Linear regression analysis
Single and multiple linear regression analyses were performed to correlate Se content in the wheat shoots and soil parameters measured in order to identify soil parameters that determine Se content in wheat shoots. Since the Se contents in the wheat shoots were not normally distributed, the data were transformed into Log(10) before used in the regression analyses.

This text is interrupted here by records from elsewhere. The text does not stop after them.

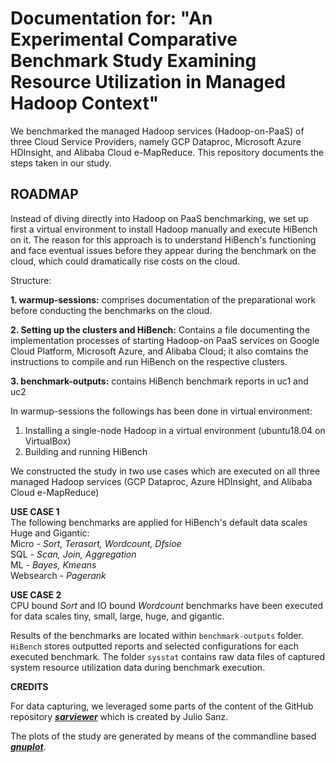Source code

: # Documentation for: "An Experimental Comparative Benchmark Study Examining Resource Utilization in Managed Hadoop Context"

We benchmarked the managed Hadoop services (Hadoop-on-PaaS) of three Cloud Service Providers, namely GCP Dataproc, Microsoft Azure HDInsight, and Alibaba Cloud e-MapReduce. This repository documents the steps taken in our study. 

## ROADMAP

Instead of diving directly into Hadoop on PaaS benchmarking, we set up first a virtual environment to install Hadoop manually and execute HiBench on it. The reason for this approach is to understand HiBench's functioning and face eventual issues before they appear during the benchmark on the cloud, which could dramatically rise costs on the cloud.

Structure:  

**1. warmup-sessions:** comprises documentation of the preparational work before conducting the benchmarks on the cloud. 

**2. Setting up the clusters and HiBench:** Contains a file documenting the implementation processes of starting Hadoop-on PaaS services on Google Cloud Platform, Microsoft Azure, and Alibaba Cloud; it also comtains the instructions to compile and run HiBench on the respective clusters.  

**3. benchmark-outputs:** contains HiBench benchmark reports in uc1 and uc2

In warmup-sessions the followings has been done in virtual environment:
1. Installing a single-node Hadoop in a virtual environment (ubuntu18.04 on VirtualBox)
2. Building and running HiBench

We constructed the study in two use cases which are executed on all three managed Hadoop services (GCP Dataproc, Azure HDInsight, and Alibaba Cloud e-MapReduce) 

**USE CASE 1**  
The following benchmarks are applied for HiBench's default data scales Huge and Gigantic:  
Micro - _Sort, Terasort, Wordcount, Dfsioe_  
SQL - _Scan, Join, Aggregation_  
ML - _Bayes, Kmeans_  
Websearch - _Pagerank_   
  
**USE CASE 2**    
CPU bound _Sort_ and IO bound _Wordcount_ benchmarks have been executed for data scales tiny, small, large, huge, and gigantic. 
  
Results of the benchmarks are located within `benchmark-outputs` folder. `HiBench` stores outputted reports and selected configurations for each executed benchmark. The folder `sysstat` contains raw data files of captured system resource utilization data during benchmark execution.  

**CREDITS**  

For data capturing, we leveraged some parts of the content of the GitHub repository [**_sarviewer_**](https://github.com/juliojsb/sarviewer) which is created by Julio Sanz.  

The plots of the study are generated by means of the commandline based [**_gnuplot_**](http://gnuplot.sourceforge.net/).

Total and extractable Se content in soils
Total Se content (aqua regia) in the arable land soils ranges from 0.22 up to 0.73 mg kg−1, which is mostly less than 0.6 mg Se kg−1 (Table 1). Gupta and Gupta (2000) suggested a threshold value of 0.6 mg kg−1 for Se deficient soils. Our previous study has also shown that about 75 % of 83 soil samples taken from grasslands and other arable lands in the Netherlands contain less than 0.6 mg Se kg−1 (Supriatin et al. 2015b). The findings suggest that most of agricultural soils in the Netherlands are Se deficient. Other parts of Europe, such as Belgium, Sweden, Germany, Czech Republic, Spain (Mediterranean area), also have low total Se content in their soils i.e. mainly < 0.50 mg kg−1 (De Temmerman et al. 2014; Hartfiel and Bahners 1988; Johnsson 1992; Roca-Perez et al. 2010; Száková et al. 2015). Total Se (aqua regia) in soils used in this study is hardly correlated to amorphous Al-(hydr)oxide content (R2 = 0.16, p > 0.05) and weakly correlated to soil organic matter content (R2 = 0.26, p < 0.05) and to amorphous Fe-(hydr)oxide content (R2 = 0.51, p < 0.001). In contrast, our previous study using 83 soil samples taken from grasslands and other arable lands in the Netherlands showed that the total Se (aqua regia) is strongly correlated with soil organic matter content and amorphous Fe- and Al-(hydr)oxide content (Supriatin et al. 2015b). This difference is probably due to a narrow range of soil organic matter content, amorphous Fe- and Al-(hydr)oxide content, and total Se (aqua regia) content in the soils used in this study (Table 1). The fraction of inorganic Se (mainly selenite) in the soils is on average 3 ± 3 % of total Se (aqua regia) (Table 7; n = 15), indicating that most of the Se is present in organic form, despite that only a weak correlation was found between total Se content and soil organic matter content.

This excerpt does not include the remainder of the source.